The Federal Government raised the rate of duty and excise by "Tariff Proposal" last year without legislation, allegedly as a measure to stop binge drinking by young people using the products. This was effected by the use of "Tariff Proposals" which were introduced into Federal Parliament prescribing increased rates of customs duty (by Customs) and excise duty (by the ATO). These measures are used to quickly introduce the new measures while awaiting the passage of legislation to formally implement the increased tariffs.
Generally the process is reasonably non controversial with the legislation being passed to validate the collection of duties according to the Tariff Proposals. However, this should not be construed as meaning that the process is actually legal. A number of High Court cases have held that the collection of increased duty in these circumstances is illegal. Many commentators have made observations to the same effect. Indeed, Cooper's classic text on Customs and Excise describes the process as being tantamount to "extortion". The ability for Customs and the ATO to undertake the collections is however, protected by provisions in the Customs Act and the Excise Act which state that even in the absence of validating legislation, no action can be brought against the illegal collection for a period of 12 months (or until the session of Parliament finishes if that is earlier ). The issue has rarely been contentious in recent times as the validating legislation has generally been passed.
If the validating legislation is not passed in the 12 month time period that leaves a number of interesting questions, not the least the process of claiming back the overpayments, the refunding of the amounts which had been overpaid, the correct recipients of the refunds and whether the parties who made the overpayments are entitled to interest. We have formed some views on these issues which may or may not yet need to be tested
In the case of the Alcopops duties and excise, as many would be aware, the legislation to support the increases was defeated by a sole Senator in the Senate (holding the balance of power) who wanted TV advertising of alcohol banned during family viewing hours on TV which was not forthcoming. The measures seemed defeated which raised issues of refunds. However, the distillers are now taking a voluntary ban on TV advertising as requested. The Senator has said that if that can be legislated he will support the measure which will allow the legislation to pass just before the 12 month deadline (13 May 2009), allowing the Government to keep the revenue collected and continue to impose the higher rates of duty and excise.
In the meantime, the Government has not withdrawn the Tariff Proposal meaning that Customs and the ATO continue to collect the higher rates of duty and excise as directed by Government.
Against this politics, the legal position has become even more controversial by a very recent application brought by one company (Suntory) against the ATO in the Federal Court with the support of the Distillers Industry association. The thrust of the action is seeking an interlocutory injunction against the ATO (not Customs) to stop the collection of the increased excise as the measure was apparently defeated during the last sitting of Parliament. Some novel arguments have been raised that the protections against collection of excise without legislative support only apply to past and not future action so that future collections should not be permitted – a version of the argument that there can be "no collection without legislation". The Federal Government opposed the proceedings and in doing so, sought a stay on the hearing of the application until 14 May 2009 – being the date 12 months after the introduction of the Tariff Proposal and also the beginning of the next sitting of Parliament at which time the fate of the measures will probably have been resolved through the political agenda and the continued collection of the measures will either have been confirmed or rejected so that refunds will then be payable.

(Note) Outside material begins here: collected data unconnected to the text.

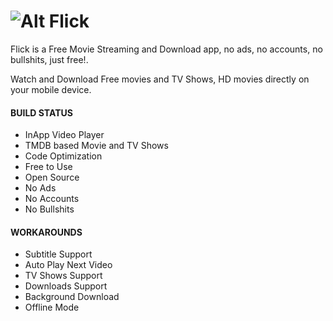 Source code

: # ![Alt](https://github.com/wendale1231/Flickv2/raw/master/android/app/src/main/res/mipmap-hdpi/ic_launcher.png "Title") Flick
Flick is a Free Movie Streaming and Download app, no ads, no accounts, no bullshits, just free!.

Watch and Download Free movies and TV Shows, HD movies directly on your mobile device.

#### BUILD STATUS ####

* InApp Video Player
* TMDB based Movie and TV Shows
* Code Optimization
* Free to Use
* Open Source
* No Ads
* No Accounts
* No Bullshits


#### WORKAROUNDS ####

* Subtitle Support
* Auto Play Next Video
* TV Shows Support
* Downloads Support
* Background Download
* Offline Mode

The judge of the Federal Court has today (15 April 2009) ordered that Suntory's application be stayed until after midnight on 13 May 2009, reflecting the 12 month protection granted in the Excise Act. The application in respect of the substantive claim, being the refund of the duty, still has to be heard and a decision made on the application. Although if the measures are not passed and the Government voluntarily refunds the duty, the parties may agree that the application be dismissed.
As you would expect, there were a lot of people watching the proceedings closely even if they potentially only would have had an impact for a month in this case. The fact that the Court would not hear Suntory's application prior to the 12 month period passing certainly clarifies the position in respect of the future use of the Tariff Proposal approach.